An image of writer Jason Reynolds.

Photo: Author Jason Reynolds. Credit: Ben Fractenberg.

Jason Reynolds was born in Washington, D.C., and grew up in Oxon Hill, Maryland. He wasn’t into reading or writing as a boy, but that changed when he discovered his love for the lyrics and flow of Hip Hop. “It was through rap music and the discovery of rap lyrics that I found my path and my way into the world of poetry,” he said in the Kennedy Center interview. “And that poetry evolved over the course of ten, fifteen years into a way for me to tell my own stories.”

Like the main character in his book Long Way Down, Reynolds says he and his friends faced an important decision. “When I was 19, a friend of mine was murdered,” Reynolds said in a recent interview with The Guardian. “That night my friends and I went to his mom’s house and we were all planning to figure out who did this to him so we could exact revenge. So we could murder the man who murdered our friend. And I just remember the pain – the pain of the lost friend but also the pain of meeting a part of myself that I didn’t know existed. A part of myself that could lose control to the point where I could commit a murder. That’s a very human thing.” The mother of the dead friend talked Reynolds and his friends out of retaliating, saying no other mother should ever have to feel like she did at that moment.

Reynolds is now an award-winning, internationally-celebrated author of young adult books. Titles include When I Was the Greatest, Ghost, The Boy in the Black Suit, and As Brave as You. He has also written the Marvel Comics novel Miles Morales: Spider-Man and co-authored All American Boys with Brendan Kiely.

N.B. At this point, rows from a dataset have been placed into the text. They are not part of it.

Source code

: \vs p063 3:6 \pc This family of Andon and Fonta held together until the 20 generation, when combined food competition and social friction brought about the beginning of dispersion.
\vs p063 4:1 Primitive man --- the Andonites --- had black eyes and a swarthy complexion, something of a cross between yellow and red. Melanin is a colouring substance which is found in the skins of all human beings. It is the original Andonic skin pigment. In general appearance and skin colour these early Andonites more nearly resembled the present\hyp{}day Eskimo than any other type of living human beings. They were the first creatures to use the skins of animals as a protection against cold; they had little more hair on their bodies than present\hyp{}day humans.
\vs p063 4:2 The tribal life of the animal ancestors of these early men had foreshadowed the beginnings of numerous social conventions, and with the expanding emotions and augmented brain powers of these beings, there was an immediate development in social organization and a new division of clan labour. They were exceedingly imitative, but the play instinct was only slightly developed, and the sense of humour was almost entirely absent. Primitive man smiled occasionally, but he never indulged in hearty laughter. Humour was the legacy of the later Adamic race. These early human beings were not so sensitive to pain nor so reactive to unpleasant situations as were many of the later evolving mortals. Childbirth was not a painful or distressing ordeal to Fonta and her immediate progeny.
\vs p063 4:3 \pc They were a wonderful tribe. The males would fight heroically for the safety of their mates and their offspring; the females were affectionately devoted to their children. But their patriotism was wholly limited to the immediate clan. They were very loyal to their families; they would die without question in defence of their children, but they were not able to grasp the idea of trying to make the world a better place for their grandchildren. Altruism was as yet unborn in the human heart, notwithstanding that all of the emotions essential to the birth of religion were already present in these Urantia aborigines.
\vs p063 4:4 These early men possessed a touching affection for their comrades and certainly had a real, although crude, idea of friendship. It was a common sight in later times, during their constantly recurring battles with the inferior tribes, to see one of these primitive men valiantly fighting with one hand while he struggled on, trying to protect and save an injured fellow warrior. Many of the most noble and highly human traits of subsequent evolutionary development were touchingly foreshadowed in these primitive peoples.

Below, watch a 2018 interview with Reynolds captured during the Kennedy Center's stage adaptation premiere of Long Way Down.

Video

Video

The Writing of Jason Reynolds

Author Jason Reynolds explains that Long Way Down was originally written in prose, but he eventually shifted the novel to free verse. Free verse is a poetic form, but one without rigid rhymes, rhythm, or structure; it may play with words up and down and across the page. It is effective for streamlining language and condensing emotion in powerful ways. In Long Way Down, he used free verse to create a sense of urgency, discomfort, and disorientation. Reynolds felt his “60-second story” would be more believable if written in poetry than in prose. “When experiencing trauma, the brain is not working in complete sentences,” he says. “I wanted to put the brain on the page.”

Long Way Down was adapted into a play from the free-verse novel by Jason Reynolds. It takes place in an unnamed neighborhood of an unnamed city where many members are confronting loss.

The book and play are about a boy facing extraordinary circumstances, Reynolds says. In an interview with the Kennedy Center, he described the character’s dilemma this way: “Will has to make a really difficult decision because he comes from a community…where there are codes; there are rules and ecosystems that must be followed. And so he has to figure out and to choose whether or not he’s going to follow the rules [of his community], and one of those rules is, unfortunately, to avenge his brother’s death.”

The play follows Will’s experience as he struggles with this choice. Will he follow those rules that have been handed down to him? Or make new ones for himself? Reynolds emphasizes such codes of behavior exist in every community—well-off or under-resourced, from cities to suburbs to small towns.

So how does Will’s decision-making play out in Long Way Down? The book and the play intentionally leave Will’s final decision unstated and does not herd the audience toward any one conclusion about what he should or shouldn’t do. Instead, it challenges us to sort through and connect the perspectives, the feelings, and circumstances to present an open-ended question for us to weigh: After all his experiences on the long way down, what choice will this teenage boy make?

Here’s an example from the book, using both the freedom of free verse and shape poetry to signal a key moment.

AT THE ELEVATOR

Back already sore.
Uncomfortable.
Gun strapped
like a brick
rubbing my skin
raw with each step.

See like time
stood still as I
reached out and
pushed the button.

White light
surrounded the
black arrow.

DOWN

DOWN

DOWN DOWN DOWN

DOWN DOWN

DOWN

Jason Reynolds on PBS News Hour. Dec. 15, 2017.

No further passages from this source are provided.